WHAT THE TASK ASKS
The records follow. Print, word for word, the first line through the "身体空空如也，连灵魂也像是飘在空中。" line.

GIVEN INFORMATION
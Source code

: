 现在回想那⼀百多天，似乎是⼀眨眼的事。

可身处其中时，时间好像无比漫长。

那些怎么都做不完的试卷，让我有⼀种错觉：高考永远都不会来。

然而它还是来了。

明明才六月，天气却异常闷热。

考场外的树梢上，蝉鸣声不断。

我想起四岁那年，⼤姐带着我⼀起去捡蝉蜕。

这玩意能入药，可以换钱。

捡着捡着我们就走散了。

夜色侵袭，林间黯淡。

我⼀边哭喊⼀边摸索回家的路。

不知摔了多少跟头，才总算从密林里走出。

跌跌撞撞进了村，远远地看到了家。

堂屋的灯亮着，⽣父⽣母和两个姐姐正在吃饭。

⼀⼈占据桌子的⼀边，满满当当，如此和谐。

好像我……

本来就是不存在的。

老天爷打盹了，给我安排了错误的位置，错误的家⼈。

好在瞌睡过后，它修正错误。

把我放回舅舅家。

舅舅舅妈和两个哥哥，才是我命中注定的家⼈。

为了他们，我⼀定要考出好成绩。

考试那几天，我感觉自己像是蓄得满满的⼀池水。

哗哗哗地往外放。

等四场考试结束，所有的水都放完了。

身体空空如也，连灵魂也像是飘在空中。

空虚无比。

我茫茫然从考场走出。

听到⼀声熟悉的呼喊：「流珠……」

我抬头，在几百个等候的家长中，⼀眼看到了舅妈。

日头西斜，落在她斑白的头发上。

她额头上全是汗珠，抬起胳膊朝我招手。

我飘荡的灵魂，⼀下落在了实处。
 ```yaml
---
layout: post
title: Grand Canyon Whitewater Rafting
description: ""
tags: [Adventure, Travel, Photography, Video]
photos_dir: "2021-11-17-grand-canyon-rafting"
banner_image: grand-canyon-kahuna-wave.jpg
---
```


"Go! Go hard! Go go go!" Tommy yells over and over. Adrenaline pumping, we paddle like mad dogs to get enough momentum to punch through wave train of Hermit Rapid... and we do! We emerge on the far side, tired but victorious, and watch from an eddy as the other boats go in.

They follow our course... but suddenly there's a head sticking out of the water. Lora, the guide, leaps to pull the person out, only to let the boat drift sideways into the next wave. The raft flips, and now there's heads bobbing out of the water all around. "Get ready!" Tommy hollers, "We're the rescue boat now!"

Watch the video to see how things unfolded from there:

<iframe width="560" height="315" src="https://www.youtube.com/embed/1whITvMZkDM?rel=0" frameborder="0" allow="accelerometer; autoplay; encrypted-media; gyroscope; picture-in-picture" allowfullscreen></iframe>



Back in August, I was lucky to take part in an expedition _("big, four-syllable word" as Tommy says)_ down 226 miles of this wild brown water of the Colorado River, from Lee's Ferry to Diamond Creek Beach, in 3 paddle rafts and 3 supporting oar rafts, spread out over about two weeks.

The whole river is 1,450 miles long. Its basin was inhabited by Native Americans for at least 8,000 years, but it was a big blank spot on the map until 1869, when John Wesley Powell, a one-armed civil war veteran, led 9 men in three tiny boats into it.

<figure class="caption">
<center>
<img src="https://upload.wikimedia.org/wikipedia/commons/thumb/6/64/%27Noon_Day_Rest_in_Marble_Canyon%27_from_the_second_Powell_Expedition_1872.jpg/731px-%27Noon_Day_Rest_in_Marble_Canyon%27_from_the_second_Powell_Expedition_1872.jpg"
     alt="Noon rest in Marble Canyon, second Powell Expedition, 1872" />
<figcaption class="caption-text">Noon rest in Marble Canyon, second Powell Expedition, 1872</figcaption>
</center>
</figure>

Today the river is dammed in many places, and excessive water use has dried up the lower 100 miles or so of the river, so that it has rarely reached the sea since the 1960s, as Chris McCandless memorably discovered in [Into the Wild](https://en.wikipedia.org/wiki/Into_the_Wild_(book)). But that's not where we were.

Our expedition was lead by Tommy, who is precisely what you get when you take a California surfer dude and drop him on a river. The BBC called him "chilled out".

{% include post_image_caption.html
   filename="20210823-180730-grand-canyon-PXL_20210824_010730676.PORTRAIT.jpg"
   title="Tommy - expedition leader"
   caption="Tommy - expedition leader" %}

EXERCISE RESPONSE
Source code

: 现在回想那⼀百多天，似乎是⼀眨眼的事。

可身处其中时，时间好像无比漫长。

那些怎么都做不完的试卷，让我有⼀种错觉：高考永远都不会来。

然而它还是来了。

明明才六月，天气却异常闷热。

考场外的树梢上，蝉鸣声不断。

我想起四岁那年，⼤姐带着我⼀起去捡蝉蜕。

这玩意能入药，可以换钱。

捡着捡着我们就走散了。

夜色侵袭，林间黯淡。

我⼀边哭喊⼀边摸索回家的路。

不知摔了多少跟头，才总算从密林里走出。

跌跌撞撞进了村，远远地看到了家。

堂屋的灯亮着，⽣父⽣母和两个姐姐正在吃饭。

⼀⼈占据桌子的⼀边，满满当当，如此和谐。

好像我……

本来就是不存在的。

老天爷打盹了，给我安排了错误的位置，错误的家⼈。

好在瞌睡过后，它修正错误。

把我放回舅舅家。

舅舅舅妈和两个哥哥，才是我命中注定的家⼈。

为了他们，我⼀定要考出好成绩。

考试那几天，我感觉自己像是蓄得满满的⼀池水。

哗哗哗地往外放。

等四场考试结束，所有的水都放完了。

身体空空如也，连灵魂也像是飘在空中。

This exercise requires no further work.